Question

Find the critical numbers of the function.

33. \(g\left( t \right) = {t^{\bf{5}}} + {\bf{5}}{t^{\bf{3}}} + {\bf{50}}t\)

Short answer

There are no critical numbers.

Step-by-step solution

Critical Numbers of a function

TheCritical numbers for any function \(g\left( t \right)\) are obtained by putting \(g'\left( t \right) = 0\).

Differentiating the function for critical numbers:

The given function is:

\(g\left( t \right) = {t^5} + 5{t^3} + 50t\)

On differentiating with respect to\(x\)as:

\(\begin{array}{c}g'\left( t \right) = \frac{d}{{dt}}\left( {{t^5} + 5{t^3} + 50t} \right)\\ = 5{t^4} + 15{t^2} + 50\\ = 5\left( {{t^4} + 3{t^2} + 10} \right)\end{array}\)

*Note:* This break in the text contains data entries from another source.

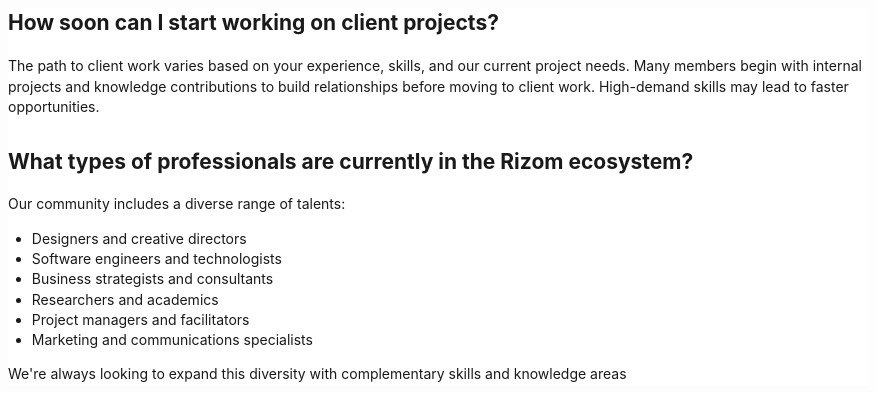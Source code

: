 ## How soon can I start working on client projects?

The path to client work varies based on your experience, skills, and our current project needs. Many members begin with internal projects and knowledge contributions to build relationships before moving to client work. High-demand skills may lead to faster opportunities.

## What types of professionals are currently in the Rizom ecosystem?

Our community includes a diverse range of talents:
- Designers and creative directors
- Software engineers and technologists
- Business strategists and consultants
- Researchers and academics
- Project managers and facilitators
- Marketing and communications specialists

We're always looking to expand this diversity with complementary skills and knowledge areas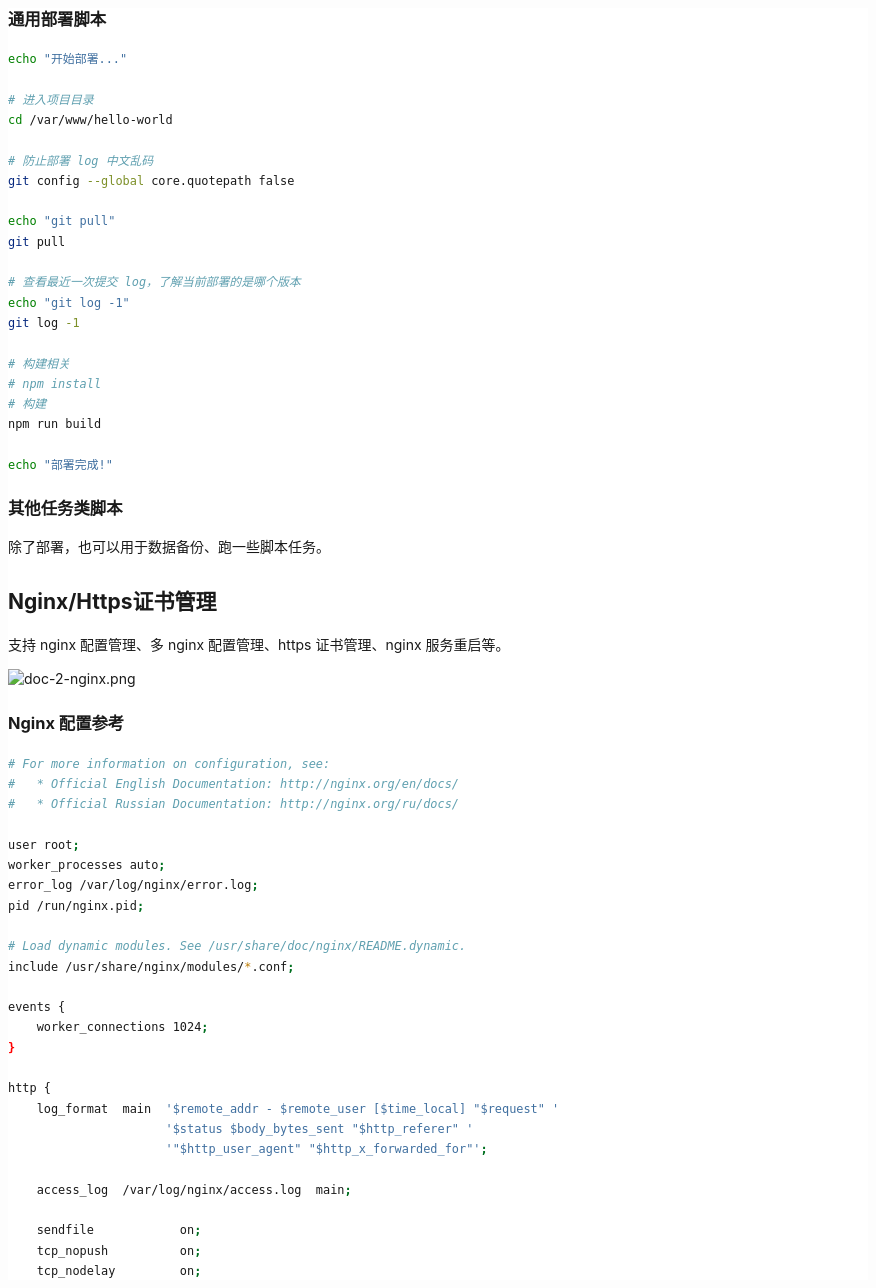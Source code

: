### 通用部署脚本
```bash
echo "开始部署..."

# 进入项目目录
cd /var/www/hello-world

# 防止部署 log 中文乱码
git config --global core.quotepath false 

echo "git pull"
git pull 

# 查看最近一次提交 log，了解当前部署的是哪个版本
echo "git log -1"
git log -1 

# 构建相关
# npm install
# 构建
npm run build

echo "部署完成!"
```

### 其他任务类脚本

除了部署，也可以用于数据备份、跑一些脚本任务。

## Nginx/Https证书管理

支持 nginx 配置管理、多 nginx 配置管理、https 证书管理、nginx 服务重启等。

![doc-2-nginx.png](./docImages/doc-2-nginx.png)

### Nginx 配置参考
```bash
# For more information on configuration, see:
#   * Official English Documentation: http://nginx.org/en/docs/
#   * Official Russian Documentation: http://nginx.org/ru/docs/

user root;
worker_processes auto;
error_log /var/log/nginx/error.log;
pid /run/nginx.pid;

# Load dynamic modules. See /usr/share/doc/nginx/README.dynamic.
include /usr/share/nginx/modules/*.conf;

events {
    worker_connections 1024;
}

http {
    log_format  main  '$remote_addr - $remote_user [$time_local] "$request" '
                      '$status $body_bytes_sent "$http_referer" '
                      '"$http_user_agent" "$http_x_forwarded_for"';

    access_log  /var/log/nginx/access.log  main;

    sendfile            on;
    tcp_nopush          on;
    tcp_nodelay         on;
```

Now, solving for critical numbers:

\(\begin{array}{c}g'\left( t \right) = 0\\5\left( {{t^4} + 3{t^2} + 10} \right) = 0\\{t^2} = \frac{{ - 3 \pm \sqrt {{3^2} - 40} }}{2}\\t = \pm \sqrt {\frac{{ - 3 \pm \sqrt { - 31} }}{2}} \end{array}\)

Here, \(\sqrt { - 31} \) is not a real number.

Hence, the critical numbers for this function do not exist.